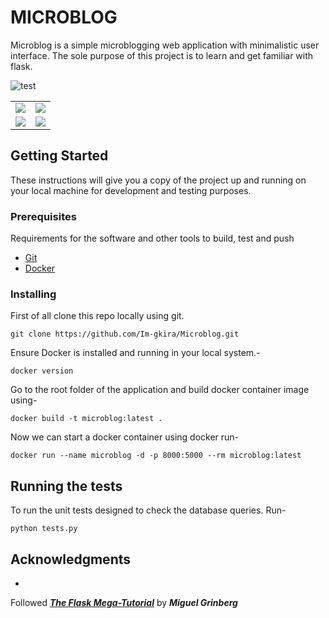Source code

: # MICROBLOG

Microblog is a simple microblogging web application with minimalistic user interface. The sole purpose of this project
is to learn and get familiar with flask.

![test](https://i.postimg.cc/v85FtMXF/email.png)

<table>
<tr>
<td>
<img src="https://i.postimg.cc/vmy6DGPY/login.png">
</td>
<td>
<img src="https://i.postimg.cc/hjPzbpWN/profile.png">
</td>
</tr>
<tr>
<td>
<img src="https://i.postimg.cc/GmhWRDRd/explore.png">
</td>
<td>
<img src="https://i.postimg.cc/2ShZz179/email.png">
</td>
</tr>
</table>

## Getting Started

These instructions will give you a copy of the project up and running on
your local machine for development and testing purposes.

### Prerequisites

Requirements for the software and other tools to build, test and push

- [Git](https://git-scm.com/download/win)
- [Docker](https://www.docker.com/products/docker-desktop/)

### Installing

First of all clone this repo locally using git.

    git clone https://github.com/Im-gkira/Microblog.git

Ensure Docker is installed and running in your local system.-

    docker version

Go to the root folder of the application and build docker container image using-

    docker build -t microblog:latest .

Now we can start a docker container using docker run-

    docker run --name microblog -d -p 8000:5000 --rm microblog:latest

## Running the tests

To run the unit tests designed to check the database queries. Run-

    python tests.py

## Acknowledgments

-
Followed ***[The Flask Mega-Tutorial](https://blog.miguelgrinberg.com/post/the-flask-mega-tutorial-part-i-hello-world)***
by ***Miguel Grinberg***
━━━━━━━━━━━━━━━━━━━━━━━━━━━━━━
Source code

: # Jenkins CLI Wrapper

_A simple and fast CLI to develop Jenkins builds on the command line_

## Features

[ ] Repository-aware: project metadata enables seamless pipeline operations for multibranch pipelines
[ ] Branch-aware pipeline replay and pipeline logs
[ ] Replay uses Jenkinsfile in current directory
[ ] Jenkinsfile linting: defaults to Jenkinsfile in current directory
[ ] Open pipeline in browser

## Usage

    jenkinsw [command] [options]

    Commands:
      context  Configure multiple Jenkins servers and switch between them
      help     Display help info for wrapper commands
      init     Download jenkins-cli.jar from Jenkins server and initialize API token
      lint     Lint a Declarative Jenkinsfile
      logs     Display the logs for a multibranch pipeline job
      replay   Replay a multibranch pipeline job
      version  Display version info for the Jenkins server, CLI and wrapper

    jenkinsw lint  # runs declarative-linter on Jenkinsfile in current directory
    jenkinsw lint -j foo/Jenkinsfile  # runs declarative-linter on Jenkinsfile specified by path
━━━━━━━━━━━━━━━━━━━━━━━━━━━━━━
▶ What is being asked: From the records above, copy only the lines starting with the line that holds "jenkinsw [command] [options]" and going on through the line that holds "on Jenkinsfile in current directory", exactly as written.

▶ Output below:
    jenkinsw [command] [options]

    Commands:
      context  Configure multiple Jenkins servers and switch between them
      help     Display help info for wrapper commands
      init     Download jenkins-cli.jar from Jenkins server and initialize API token
      lint     Lint a Declarative Jenkinsfile
      logs     Display the logs for a multibranch pipeline job
      replay   Replay a multibranch pipeline job
      version  Display version info for the Jenkins server, CLI and wrapper

    jenkinsw lint  # runs declarative-linter on Jenkinsfile in current directory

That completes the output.